Organisations of any reasonable sort of size (let’s say over 30 people) can be crudely divideSqueezed-middle-sketchd up into “tops”, “middles” and “bottoms”. At the top are the controllers, pulling the levers of power and hoping that they will get the response they intend further down the organisation. They tend to be strong on left-brain thinking, analysis and planning and they like to feel in control. Since it is pretty much impossible to really ever be in control of an organisation (you can certainly influence it but control it – never!), they are also quite good at pretending to themselves and others that they are in control. You can’t really blame them for this – the owners, the distant people who appoint them, expect them to be in control so they are obliged to pretend. One of the problems with this is that it gets in the way of them realising that they need information from the bottom in order to know what it is they are trying to control.  Smart people at the top know that without this information they are worse than useless.

At the bottom we have the doers – people like Cathy. This is often the most satisfying place to work. If you have a good team around you, you can often ignore (most of the time at least) problems in the wider system. Their job is to get the work done within the constraints handed down by those above. They tend not to spend much time thinking ahead, or on strategy or big picture stuff – if they do, it can just get in the way of them doing their work in the moment.  Yet they do need information about the big picture, in order that their work makes sense as part of the patchwork, and so that they can coordinate with others at the bottom to avoid duplication or gaps.

Then there are those in the middle – the multi-taskers.
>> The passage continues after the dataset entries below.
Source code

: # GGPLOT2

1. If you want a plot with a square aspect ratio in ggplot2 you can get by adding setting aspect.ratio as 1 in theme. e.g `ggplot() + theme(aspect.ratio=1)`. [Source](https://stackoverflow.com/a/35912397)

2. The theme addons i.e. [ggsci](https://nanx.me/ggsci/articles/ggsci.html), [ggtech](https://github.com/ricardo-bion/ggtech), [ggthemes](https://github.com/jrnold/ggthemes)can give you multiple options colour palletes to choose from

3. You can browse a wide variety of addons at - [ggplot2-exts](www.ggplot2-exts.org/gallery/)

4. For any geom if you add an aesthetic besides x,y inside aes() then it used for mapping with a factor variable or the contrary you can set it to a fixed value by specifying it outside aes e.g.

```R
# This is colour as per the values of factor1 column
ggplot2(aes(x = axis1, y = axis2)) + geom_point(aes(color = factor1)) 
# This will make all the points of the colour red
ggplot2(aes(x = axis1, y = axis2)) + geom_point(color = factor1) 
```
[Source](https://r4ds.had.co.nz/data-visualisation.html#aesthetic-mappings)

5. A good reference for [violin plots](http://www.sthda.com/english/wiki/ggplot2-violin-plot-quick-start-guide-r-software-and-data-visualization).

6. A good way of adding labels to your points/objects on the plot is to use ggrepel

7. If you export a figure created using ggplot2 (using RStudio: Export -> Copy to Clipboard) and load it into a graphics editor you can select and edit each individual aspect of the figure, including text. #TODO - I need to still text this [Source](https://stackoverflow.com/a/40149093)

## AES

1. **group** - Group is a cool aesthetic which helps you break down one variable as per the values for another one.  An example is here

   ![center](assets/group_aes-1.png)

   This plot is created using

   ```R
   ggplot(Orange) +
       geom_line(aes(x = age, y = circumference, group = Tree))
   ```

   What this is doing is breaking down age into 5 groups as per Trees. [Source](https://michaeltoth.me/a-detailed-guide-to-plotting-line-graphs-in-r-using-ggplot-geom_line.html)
They have three critical functions. One is as a communication medium. They facilitate vertical communication, so the tops know what is happening at the bottom and the bottoms know where they fit in the system. Since the tops and the bottoms tend to think differently, they also speak different languages so the middles need to speak both languages. To communicate effectively, they also need to be good at filtering, sifting and distilling information – it is no use to the few at the top if the middles simply relay up all the information from the many at the bottom – the tops will quickly be overloaded. So the middles need to be good at extracting the essence and passing that up, and passing back down whatever comes from on high, translated so it makes sense in the local environment inhabited by the bottoms. Middles also have to be effective in horizontal communications – speaking with other middles to ensure that there is coordination across the organisation.

The second principle function of a middle is to appoint, monitor, supervise, inspire, hold to account, mentor and in general “manage” (there are so many complex and often hidden meanings in that simple word) the bottoms.
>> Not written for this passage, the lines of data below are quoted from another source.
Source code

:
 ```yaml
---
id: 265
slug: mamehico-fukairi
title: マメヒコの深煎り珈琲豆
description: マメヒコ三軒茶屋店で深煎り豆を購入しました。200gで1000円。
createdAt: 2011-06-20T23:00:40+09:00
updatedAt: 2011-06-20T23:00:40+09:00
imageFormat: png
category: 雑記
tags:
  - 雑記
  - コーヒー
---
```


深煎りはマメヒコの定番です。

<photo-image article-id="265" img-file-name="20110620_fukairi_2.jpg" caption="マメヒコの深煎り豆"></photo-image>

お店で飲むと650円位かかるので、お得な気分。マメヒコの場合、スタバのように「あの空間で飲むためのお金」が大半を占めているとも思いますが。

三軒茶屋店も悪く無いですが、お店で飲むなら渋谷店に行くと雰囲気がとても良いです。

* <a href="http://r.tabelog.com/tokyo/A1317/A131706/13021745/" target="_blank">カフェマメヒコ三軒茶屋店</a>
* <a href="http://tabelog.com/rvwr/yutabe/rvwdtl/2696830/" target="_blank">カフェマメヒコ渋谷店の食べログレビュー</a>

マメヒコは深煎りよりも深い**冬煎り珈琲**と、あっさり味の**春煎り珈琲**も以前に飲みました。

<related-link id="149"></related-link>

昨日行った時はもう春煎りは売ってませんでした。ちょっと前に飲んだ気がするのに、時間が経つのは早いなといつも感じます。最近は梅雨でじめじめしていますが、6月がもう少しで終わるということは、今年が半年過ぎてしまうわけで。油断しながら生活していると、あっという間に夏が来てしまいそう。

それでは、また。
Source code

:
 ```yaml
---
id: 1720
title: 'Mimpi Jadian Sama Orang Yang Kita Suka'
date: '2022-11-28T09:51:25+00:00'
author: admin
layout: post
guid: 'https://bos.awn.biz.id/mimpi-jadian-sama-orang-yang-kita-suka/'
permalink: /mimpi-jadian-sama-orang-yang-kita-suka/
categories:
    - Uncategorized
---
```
The third function of a middle (as indeed of tops and bottoms too) is to monitor, hold to account, and general manage themselves in their own tasks. This may be the hardest and most important of the lot.

Not surprisingly, the supermen and superwomen who work as middles in large organisations tend to get stretched, and the larger and more complex the business, the more stretched they get. It is rare to find a middle who can even do one of these critical and, let’s face it, usually very demanding, functions really well. To expect them to do all three well is fanciful. The way large organisations, whether private or public, tend to deal with this is to add more and more middles into the equation, promoting some of them to supervise the others. This can improve things for a while. After all, as studies have shown, almost any intervention from above can have a short-term positive effect, mainly it seems because those below like to think those at the top are paying attention to them  (in one study, lights in a factory were turned up and the result was a measurable improvement in production productivity.  At the end of the study, the lights were turned back down again by mistake and productivity improved again!).   But since such an approach doesn’t address the fundamental problem, mostly what you get is a bigger wage bill (and the middles cost a lot more than the bottoms, though of course not nearly as much as a top) and often less efficiency, because the system gets more complex the more layers you add. What’s more, the organisation gets filled with professional managers who understand the theories of being a middle better than they understand the actual work of the organisation. This can be okay if they spend a lot of time with the bottoms, but because they have elevated salaries, many of these professionals feel it is beneath their dignity to spend a lot of time with the workers – so they hang about with other equally un-informed middles.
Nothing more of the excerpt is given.